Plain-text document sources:
== Segment start ==

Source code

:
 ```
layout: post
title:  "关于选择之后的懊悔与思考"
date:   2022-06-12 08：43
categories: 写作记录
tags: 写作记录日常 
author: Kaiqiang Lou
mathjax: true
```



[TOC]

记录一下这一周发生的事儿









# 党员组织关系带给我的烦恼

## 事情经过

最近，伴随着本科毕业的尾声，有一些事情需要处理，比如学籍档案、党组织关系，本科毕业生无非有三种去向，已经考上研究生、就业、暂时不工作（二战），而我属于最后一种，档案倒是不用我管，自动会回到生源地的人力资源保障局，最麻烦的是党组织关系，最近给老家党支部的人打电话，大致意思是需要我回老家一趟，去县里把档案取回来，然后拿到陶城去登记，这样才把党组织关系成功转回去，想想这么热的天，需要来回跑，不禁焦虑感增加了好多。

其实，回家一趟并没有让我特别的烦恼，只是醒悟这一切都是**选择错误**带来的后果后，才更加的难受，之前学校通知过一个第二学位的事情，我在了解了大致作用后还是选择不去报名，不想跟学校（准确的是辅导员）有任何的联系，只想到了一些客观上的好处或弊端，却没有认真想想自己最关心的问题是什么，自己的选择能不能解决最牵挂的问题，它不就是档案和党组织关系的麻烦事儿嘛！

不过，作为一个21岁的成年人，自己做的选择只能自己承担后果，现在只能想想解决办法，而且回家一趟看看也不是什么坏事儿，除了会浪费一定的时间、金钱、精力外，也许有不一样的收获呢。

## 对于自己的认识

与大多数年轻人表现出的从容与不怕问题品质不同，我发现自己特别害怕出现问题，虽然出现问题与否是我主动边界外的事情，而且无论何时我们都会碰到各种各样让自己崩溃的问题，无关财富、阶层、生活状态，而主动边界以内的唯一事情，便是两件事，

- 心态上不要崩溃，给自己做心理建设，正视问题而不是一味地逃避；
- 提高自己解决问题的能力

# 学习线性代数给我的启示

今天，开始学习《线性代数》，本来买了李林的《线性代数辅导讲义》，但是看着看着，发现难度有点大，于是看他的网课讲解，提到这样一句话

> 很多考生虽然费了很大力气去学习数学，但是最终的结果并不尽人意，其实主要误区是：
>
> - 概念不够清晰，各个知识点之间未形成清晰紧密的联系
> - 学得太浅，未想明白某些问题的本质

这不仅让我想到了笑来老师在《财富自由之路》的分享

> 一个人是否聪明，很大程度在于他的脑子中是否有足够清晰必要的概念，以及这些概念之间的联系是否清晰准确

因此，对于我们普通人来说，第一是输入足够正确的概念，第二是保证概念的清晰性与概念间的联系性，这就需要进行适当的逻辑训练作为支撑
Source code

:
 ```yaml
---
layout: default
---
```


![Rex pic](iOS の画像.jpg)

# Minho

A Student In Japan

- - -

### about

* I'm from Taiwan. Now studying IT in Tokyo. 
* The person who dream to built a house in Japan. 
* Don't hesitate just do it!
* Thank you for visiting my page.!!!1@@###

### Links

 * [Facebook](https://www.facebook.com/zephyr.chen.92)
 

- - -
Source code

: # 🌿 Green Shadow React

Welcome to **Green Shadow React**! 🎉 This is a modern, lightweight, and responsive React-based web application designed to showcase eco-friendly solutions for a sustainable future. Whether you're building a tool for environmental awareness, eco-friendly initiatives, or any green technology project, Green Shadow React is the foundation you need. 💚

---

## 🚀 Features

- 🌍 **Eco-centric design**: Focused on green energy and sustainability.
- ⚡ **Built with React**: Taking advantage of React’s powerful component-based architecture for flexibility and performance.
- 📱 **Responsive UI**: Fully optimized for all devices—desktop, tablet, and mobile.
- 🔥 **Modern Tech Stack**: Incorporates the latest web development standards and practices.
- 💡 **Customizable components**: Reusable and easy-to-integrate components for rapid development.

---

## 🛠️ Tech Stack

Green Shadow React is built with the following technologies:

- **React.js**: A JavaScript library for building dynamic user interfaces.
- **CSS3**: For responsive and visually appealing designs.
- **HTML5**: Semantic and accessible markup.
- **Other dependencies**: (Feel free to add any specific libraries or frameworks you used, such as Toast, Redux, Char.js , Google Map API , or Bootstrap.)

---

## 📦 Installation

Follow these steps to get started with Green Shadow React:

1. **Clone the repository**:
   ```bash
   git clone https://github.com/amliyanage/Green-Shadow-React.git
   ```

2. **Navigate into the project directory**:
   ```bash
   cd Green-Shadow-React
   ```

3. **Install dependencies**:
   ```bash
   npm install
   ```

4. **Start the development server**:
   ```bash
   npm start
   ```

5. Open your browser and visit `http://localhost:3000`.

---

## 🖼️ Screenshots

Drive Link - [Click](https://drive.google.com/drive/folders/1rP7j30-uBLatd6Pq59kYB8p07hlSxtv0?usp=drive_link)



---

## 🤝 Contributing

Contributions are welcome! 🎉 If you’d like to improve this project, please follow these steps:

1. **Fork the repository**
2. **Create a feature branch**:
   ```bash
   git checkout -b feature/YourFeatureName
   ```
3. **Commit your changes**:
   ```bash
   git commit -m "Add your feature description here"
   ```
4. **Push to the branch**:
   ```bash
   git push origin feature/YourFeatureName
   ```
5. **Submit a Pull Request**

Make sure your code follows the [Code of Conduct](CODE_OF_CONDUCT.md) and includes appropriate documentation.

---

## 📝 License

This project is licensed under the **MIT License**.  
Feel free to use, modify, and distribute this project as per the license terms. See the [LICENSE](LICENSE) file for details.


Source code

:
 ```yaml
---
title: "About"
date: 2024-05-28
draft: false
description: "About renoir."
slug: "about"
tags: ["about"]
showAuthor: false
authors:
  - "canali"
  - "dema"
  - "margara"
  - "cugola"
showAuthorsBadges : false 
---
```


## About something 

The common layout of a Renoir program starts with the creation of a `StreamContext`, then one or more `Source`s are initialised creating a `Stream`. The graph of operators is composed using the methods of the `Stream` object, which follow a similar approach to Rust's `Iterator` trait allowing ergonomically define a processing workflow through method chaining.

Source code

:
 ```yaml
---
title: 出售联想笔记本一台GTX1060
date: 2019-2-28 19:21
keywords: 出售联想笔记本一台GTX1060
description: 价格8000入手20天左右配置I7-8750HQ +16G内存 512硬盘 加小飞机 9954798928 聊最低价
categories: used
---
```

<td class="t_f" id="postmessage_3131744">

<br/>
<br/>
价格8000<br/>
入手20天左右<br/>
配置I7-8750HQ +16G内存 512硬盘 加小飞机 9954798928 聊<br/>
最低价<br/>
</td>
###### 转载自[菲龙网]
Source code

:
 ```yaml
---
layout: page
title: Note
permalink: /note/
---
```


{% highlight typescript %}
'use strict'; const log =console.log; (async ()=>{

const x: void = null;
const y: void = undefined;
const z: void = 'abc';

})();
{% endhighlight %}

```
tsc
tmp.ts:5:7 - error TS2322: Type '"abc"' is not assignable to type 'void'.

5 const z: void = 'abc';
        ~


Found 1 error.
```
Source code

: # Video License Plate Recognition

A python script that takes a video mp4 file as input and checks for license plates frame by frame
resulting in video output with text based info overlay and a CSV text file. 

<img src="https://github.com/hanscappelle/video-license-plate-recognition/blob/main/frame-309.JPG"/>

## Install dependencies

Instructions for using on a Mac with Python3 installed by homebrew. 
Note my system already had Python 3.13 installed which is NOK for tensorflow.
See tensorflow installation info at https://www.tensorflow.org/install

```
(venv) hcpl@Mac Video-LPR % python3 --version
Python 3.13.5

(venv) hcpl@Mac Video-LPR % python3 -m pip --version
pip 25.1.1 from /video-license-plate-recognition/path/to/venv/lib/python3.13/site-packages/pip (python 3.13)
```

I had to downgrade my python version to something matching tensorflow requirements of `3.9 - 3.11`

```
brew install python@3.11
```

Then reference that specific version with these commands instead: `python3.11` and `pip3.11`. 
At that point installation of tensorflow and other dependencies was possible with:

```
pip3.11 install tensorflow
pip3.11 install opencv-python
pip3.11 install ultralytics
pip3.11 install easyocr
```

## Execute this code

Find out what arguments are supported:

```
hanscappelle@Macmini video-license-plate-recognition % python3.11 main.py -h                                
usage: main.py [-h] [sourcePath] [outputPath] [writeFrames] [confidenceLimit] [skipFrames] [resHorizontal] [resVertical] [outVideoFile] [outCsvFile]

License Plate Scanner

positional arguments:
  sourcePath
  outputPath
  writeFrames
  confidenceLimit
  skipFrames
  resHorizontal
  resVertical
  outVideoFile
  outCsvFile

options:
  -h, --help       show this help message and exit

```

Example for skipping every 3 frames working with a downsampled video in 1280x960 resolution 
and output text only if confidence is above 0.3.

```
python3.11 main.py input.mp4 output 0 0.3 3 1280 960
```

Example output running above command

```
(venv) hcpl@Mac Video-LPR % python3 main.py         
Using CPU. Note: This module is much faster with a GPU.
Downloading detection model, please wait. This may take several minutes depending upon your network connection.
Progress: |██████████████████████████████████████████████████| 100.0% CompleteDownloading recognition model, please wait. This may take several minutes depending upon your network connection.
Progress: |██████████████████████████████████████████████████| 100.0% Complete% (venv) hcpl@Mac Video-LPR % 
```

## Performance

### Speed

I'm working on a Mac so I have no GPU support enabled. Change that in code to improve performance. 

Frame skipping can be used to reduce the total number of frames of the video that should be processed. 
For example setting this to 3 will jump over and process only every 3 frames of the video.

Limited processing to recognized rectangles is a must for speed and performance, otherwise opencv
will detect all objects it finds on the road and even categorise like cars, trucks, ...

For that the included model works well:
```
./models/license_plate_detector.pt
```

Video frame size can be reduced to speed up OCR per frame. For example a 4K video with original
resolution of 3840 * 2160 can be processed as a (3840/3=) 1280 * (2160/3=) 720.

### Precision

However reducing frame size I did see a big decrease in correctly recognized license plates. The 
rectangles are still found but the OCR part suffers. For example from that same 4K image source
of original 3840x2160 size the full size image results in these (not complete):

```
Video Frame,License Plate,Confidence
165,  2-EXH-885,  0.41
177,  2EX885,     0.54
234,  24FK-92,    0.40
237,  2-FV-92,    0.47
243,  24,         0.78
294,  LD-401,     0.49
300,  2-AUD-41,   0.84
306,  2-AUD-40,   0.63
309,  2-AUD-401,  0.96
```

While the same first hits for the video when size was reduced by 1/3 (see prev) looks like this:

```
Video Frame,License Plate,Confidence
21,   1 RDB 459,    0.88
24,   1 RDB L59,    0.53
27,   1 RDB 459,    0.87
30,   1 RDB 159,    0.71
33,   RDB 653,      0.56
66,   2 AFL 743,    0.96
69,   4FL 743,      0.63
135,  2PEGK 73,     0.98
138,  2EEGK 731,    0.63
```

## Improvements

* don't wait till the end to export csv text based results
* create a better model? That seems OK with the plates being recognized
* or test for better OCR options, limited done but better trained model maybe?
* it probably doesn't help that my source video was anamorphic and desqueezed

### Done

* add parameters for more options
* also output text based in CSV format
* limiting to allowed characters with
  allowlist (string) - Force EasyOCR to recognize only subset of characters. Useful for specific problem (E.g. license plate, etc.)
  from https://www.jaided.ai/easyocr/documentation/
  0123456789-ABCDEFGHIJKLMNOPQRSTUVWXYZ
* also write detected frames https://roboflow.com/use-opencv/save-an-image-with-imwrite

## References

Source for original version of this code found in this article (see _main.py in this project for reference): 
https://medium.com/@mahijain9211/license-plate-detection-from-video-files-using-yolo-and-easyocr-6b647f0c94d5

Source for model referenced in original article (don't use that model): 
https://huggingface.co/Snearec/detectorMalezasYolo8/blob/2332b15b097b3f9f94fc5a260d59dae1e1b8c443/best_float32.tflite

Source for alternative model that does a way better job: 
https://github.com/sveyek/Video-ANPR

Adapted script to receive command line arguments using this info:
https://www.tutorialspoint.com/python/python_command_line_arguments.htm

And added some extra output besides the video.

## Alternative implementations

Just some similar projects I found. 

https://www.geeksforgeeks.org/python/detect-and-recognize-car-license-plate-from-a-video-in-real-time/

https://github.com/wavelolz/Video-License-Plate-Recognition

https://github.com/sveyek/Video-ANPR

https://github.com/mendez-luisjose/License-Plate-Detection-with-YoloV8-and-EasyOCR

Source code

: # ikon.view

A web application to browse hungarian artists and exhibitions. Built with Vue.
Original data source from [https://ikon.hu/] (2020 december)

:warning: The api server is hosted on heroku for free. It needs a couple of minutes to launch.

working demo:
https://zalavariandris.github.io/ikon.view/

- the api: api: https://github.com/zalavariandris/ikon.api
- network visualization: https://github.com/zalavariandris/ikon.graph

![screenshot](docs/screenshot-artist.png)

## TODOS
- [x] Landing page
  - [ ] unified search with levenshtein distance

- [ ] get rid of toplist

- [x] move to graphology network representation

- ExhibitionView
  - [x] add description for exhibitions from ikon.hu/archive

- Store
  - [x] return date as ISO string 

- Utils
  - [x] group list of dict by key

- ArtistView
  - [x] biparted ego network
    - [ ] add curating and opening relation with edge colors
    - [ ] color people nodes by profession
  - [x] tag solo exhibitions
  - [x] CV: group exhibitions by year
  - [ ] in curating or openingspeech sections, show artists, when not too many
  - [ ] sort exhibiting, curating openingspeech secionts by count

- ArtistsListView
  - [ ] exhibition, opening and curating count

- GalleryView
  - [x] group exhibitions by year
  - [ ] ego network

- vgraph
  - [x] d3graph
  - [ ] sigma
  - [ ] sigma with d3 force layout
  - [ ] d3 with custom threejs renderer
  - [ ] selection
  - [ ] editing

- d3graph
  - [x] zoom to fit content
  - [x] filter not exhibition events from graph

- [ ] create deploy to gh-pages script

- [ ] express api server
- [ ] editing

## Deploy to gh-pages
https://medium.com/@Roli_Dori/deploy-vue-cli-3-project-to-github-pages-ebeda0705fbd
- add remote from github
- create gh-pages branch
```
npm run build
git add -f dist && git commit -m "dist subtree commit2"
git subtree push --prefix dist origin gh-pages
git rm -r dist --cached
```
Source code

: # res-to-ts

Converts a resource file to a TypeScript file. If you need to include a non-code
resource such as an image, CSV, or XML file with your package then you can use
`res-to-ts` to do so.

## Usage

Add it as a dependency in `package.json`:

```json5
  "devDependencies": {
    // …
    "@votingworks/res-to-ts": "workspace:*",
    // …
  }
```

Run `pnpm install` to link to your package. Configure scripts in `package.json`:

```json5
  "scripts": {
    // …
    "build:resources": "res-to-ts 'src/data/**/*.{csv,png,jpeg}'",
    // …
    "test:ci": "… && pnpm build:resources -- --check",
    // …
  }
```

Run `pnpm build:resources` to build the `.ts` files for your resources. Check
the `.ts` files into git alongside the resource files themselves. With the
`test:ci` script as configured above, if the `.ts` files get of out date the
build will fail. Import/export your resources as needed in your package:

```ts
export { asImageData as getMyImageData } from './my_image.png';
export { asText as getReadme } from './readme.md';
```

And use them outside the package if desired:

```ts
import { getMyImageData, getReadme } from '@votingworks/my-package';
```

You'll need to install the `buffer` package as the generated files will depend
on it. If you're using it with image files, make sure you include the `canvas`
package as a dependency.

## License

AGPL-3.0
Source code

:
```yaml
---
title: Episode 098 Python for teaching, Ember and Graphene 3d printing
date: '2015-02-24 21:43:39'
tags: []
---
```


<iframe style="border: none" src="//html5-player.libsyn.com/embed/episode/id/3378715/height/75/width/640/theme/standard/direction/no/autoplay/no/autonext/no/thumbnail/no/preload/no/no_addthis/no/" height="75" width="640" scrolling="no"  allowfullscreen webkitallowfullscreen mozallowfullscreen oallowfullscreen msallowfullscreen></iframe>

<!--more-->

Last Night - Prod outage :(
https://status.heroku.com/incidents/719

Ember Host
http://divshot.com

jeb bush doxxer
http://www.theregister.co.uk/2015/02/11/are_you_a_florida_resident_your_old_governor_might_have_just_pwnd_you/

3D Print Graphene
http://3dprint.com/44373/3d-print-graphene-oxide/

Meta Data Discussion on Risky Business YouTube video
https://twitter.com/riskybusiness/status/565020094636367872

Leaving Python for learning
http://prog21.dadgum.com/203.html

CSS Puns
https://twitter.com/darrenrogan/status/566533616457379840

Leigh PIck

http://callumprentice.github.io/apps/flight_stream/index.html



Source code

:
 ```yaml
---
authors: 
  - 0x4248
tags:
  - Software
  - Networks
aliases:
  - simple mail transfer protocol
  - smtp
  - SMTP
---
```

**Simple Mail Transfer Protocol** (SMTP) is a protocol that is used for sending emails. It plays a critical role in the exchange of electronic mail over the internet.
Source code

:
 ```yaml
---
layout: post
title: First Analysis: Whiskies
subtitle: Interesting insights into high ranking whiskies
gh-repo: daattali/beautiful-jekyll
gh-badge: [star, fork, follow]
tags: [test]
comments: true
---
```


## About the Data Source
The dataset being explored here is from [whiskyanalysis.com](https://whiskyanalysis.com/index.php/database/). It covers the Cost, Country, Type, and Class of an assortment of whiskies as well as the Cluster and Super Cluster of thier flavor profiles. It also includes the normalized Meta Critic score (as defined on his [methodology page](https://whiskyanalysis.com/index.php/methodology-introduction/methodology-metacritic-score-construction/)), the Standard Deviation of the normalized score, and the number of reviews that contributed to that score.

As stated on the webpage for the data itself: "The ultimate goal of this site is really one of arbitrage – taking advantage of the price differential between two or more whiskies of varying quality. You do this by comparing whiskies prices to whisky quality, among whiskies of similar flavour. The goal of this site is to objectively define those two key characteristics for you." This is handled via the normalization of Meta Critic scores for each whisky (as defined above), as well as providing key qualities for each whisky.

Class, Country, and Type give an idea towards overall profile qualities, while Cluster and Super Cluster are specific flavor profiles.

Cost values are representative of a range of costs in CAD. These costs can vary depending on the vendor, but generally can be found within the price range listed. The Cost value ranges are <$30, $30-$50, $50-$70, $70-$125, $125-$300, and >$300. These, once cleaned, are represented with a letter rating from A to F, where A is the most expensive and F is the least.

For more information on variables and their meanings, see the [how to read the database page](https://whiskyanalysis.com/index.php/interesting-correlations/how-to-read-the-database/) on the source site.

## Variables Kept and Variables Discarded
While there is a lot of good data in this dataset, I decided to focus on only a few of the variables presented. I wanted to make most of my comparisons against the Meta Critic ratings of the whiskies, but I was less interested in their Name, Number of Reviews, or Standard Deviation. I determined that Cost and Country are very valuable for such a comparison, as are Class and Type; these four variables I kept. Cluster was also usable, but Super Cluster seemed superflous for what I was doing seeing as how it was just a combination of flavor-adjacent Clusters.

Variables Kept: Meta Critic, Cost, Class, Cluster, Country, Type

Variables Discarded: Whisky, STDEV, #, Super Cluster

== Segment end ==

Assigned task: Could you retype exactly the lines from the first one of the records through the line containing "# 🌿 Green Shadow React", both included, and nothing more?

Response to the exercise:
Source code

:
 ```
layout: post
title:  "关于选择之后的懊悔与思考"
date:   2022-06-12 08：43
categories: 写作记录
tags: 写作记录日常 
author: Kaiqiang Lou
mathjax: true
```



[TOC]

记录一下这一周发生的事儿









# 党员组织关系带给我的烦恼

## 事情经过

最近，伴随着本科毕业的尾声，有一些事情需要处理，比如学籍档案、党组织关系，本科毕业生无非有三种去向，已经考上研究生、就业、暂时不工作（二战），而我属于最后一种，档案倒是不用我管，自动会回到生源地的人力资源保障局，最麻烦的是党组织关系，最近给老家党支部的人打电话，大致意思是需要我回老家一趟，去县里把档案取回来，然后拿到陶城去登记，这样才把党组织关系成功转回去，想想这么热的天，需要来回跑，不禁焦虑感增加了好多。

其实，回家一趟并没有让我特别的烦恼，只是醒悟这一切都是**选择错误**带来的后果后，才更加的难受，之前学校通知过一个第二学位的事情，我在了解了大致作用后还是选择不去报名，不想跟学校（准确的是辅导员）有任何的联系，只想到了一些客观上的好处或弊端，却没有认真想想自己最关心的问题是什么，自己的选择能不能解决最牵挂的问题，它不就是档案和党组织关系的麻烦事儿嘛！

不过，作为一个21岁的成年人，自己做的选择只能自己承担后果，现在只能想想解决办法，而且回家一趟看看也不是什么坏事儿，除了会浪费一定的时间、金钱、精力外，也许有不一样的收获呢。

## 对于自己的认识

与大多数年轻人表现出的从容与不怕问题品质不同，我发现自己特别害怕出现问题，虽然出现问题与否是我主动边界外的事情，而且无论何时我们都会碰到各种各样让自己崩溃的问题，无关财富、阶层、生活状态，而主动边界以内的唯一事情，便是两件事，

- 心态上不要崩溃，给自己做心理建设，正视问题而不是一味地逃避；
- 提高自己解决问题的能力

# 学习线性代数给我的启示

今天，开始学习《线性代数》，本来买了李林的《线性代数辅导讲义》，但是看着看着，发现难度有点大，于是看他的网课讲解，提到这样一句话

> 很多考生虽然费了很大力气去学习数学，但是最终的结果并不尽人意，其实主要误区是：
>
> - 概念不够清晰，各个知识点之间未形成清晰紧密的联系
> - 学得太浅，未想明白某些问题的本质

这不仅让我想到了笑来老师在《财富自由之路》的分享

> 一个人是否聪明，很大程度在于他的脑子中是否有足够清晰必要的概念，以及这些概念之间的联系是否清晰准确

因此，对于我们普通人来说，第一是输入足够正确的概念，第二是保证概念的清晰性与概念间的联系性，这就需要进行适当的逻辑训练作为支撑
Source code

:
 ```yaml
---
layout: default
---
```


![Rex pic](iOS の画像.jpg)

# Minho

A Student In Japan

- - -

### about

* I'm from Taiwan. Now studying IT in Tokyo. 
* The person who dream to built a house in Japan. 
* Don't hesitate just do it!
* Thank you for visiting my page.!!!1@@###

### Links

 * [Facebook](https://www.facebook.com/zephyr.chen.92)
 

- - -
Source code

: # 🌿 Green Shadow React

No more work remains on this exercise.